08 Innovative Care

We will become more sustainable through continuous improvement and innovation in the care we provide for our patients. We are already leading the way on digitally enabled care and will continue focusing on ways to innovate patient-centred care, that is preventative and closer to home where possible.

Renal home therapies

The digital transformation of healthcare has accelerated during the Covid-19 crisis. We are making good progress on projects to transform our renal services, by encouraging post-transplant clinic patients to receive the majority of their outpatient care virtually and to increase the uptake of dialysis at home, rather than at our hospital sites.

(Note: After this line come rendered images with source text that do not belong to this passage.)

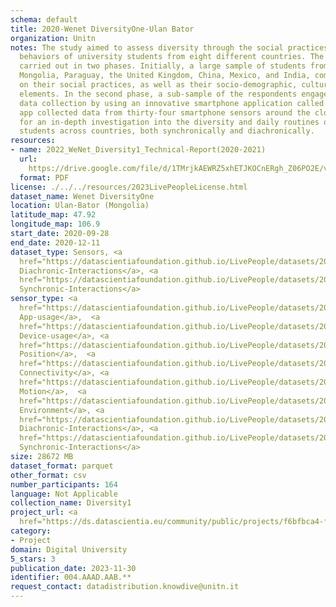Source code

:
 ```yaml
---
schema: default
title: 2020-Wenet DiversityOne-Ulan Bator
organization: Unitn
notes: The study aimed to assess diversity through the social practices and daily
  behaviors of university students from eight different countries. The research was
  carried out in two phases. Initially, a large sample of students from Denmark, Italy,
  Mongolia, Paraguay, the United Kingdom, China, Mexico, and India, completed a survey
  on their social practices, as well as their socio-demographic, cultural, and psychological
  elements. In the second phase, a sub-sample of the respondents engaged in a four-week
  data collection by using an innovative smartphone application called iLog. This
  app collected data from thirty-four smartphone sensors around the clock, allowing
  for an in-depth investigation into the diversity and daily routines of university
  students across countries, both synchronically and diachronically.
resources:
- name: 2022_WeNet_Diversity1_Technical-Report(2020-2021)
  url: 
    https://drive.google.com/file/d/1TMrjkAEWRZ5xhETJKOCnERgh_Z06PO2E/view?usp=drive_link
  format: PDF
license: ./../../resources/2023LivePeopleLicense.html
dataset_name: Wenet DiversityOne
location: Ulan-Bator (Mongolia)
latitude_map: 47.92
longitude_map: 106.9
start_date: 2020-09-28
end_date: 2020-12-11
dataset_type: Sensors, <a 
  href="https://datascientiafoundation.github.io/LivePeople/datasets/2020-DV1-Ulan%20Bator-Diachronic-Interactions/">
  Diachronic-Interactions</a>, <a 
  href="https://datascientiafoundation.github.io/LivePeople/datasets/2020-DV1-Ulan%20Bator-Synchronic-Interactions/">
  Synchronic-Interactions</a>
sensor_type: <a 
  href="https://datascientiafoundation.github.io/LivePeople/datasets/2020-DV1-Ulan%20Bator-App-usage/">
  App-usage</a>,  <a 
  href="https://datascientiafoundation.github.io/LivePeople/datasets/2020-DV1-Ulan%20Bator-Device-usage/">
  Device-usage</a>, <a 
  href="https://datascientiafoundation.github.io/LivePeople/datasets/2020-DV1-Ulan%20Bator-Position/">
  Position</a>,  <a 
  href="https://datascientiafoundation.github.io/LivePeople/datasets/2020-DV1-Ulan%20Bator-Connectivity/">
  Connectivity</a>, <a 
  href="https://datascientiafoundation.github.io/LivePeople/datasets/2020-DV1-Ulan%20Bator-Motion/">
  Motion</a>,  <a 
  href="https://datascientiafoundation.github.io/LivePeople/datasets/2020-DV1-Ulan%20Bator-Environment/">
  Environment</a>, <a 
  href="https://datascientiafoundation.github.io/LivePeople/datasets/2020-DV1-Ulan%20Bator-Diachronic-Interactions/">
  Diachronic-Interactions</a>, <a 
  href="https://datascientiafoundation.github.io/LivePeople/datasets/2020-DV1-Ulan%20Bator-Synchronic-Interactions/">
  Synchronic-Interactions</a>
size: 28672 MB
dataset_format: parquet
other_format: csv
number_participants: 164
language: Not Applicable
collection_name: Diversity1
project_url: <a 
  href="https://ds.datascientia.eu/community/public/projects/f6bfbca4-fbe7-488f-bcf1-a66ac1f5a93a">https://ds.datascientia.eu/community/public/projects/f6bfbca4-fbe7-488f-bcf1-a66ac1f5a93a</a>
category:
- Project
domain: Digital University
5_stars: 3
publication_date: 2023-11-30
identifier: 004.AAAD.AAB.**
request_contact: datadistribution.knowdive@unitn.it
---
```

The number of dialysis patients receiving renal home therapies has more than doubled from 7 per cent before the pandemic hit to 15 per cent. Building on the successful uptake of this programme, we will scale up this work over the next year. We aim to support up to 25 per cent of our dialysis patients to receive this therapy at home by April 2022.

Walking aids return and reuse scheme

In 2023, we launched our walking aids return and reuse scheme. Often, walking aids, like crutches, are not returned by patients after use. Tackling single-use culture in the NHS is crucial to working towards our net-zero goals.

Working with our physiotherapists, we have helped to create a return and reuse scheme, where patients can return their walking aids by placing them in them in designated bins at locations across St. Mary's, Charing Cross, and Hammersmith Hospitals.

Returning and reusing walking provide an excellent opportunity for reducing our impact on the environment due to the large amount of greenhouse gas emissions associated with aluminium manufacture. According to NHSE reusing a refurbished walking aid is on average 98 per cent lower in carbon emissions than using a new walking aid, and increasing the return rate over the next three years could reduce NHS carbon emissions by 7,400 tonnes of carbon emissions, equivalent to 281,397 car trips from London to Bristol. 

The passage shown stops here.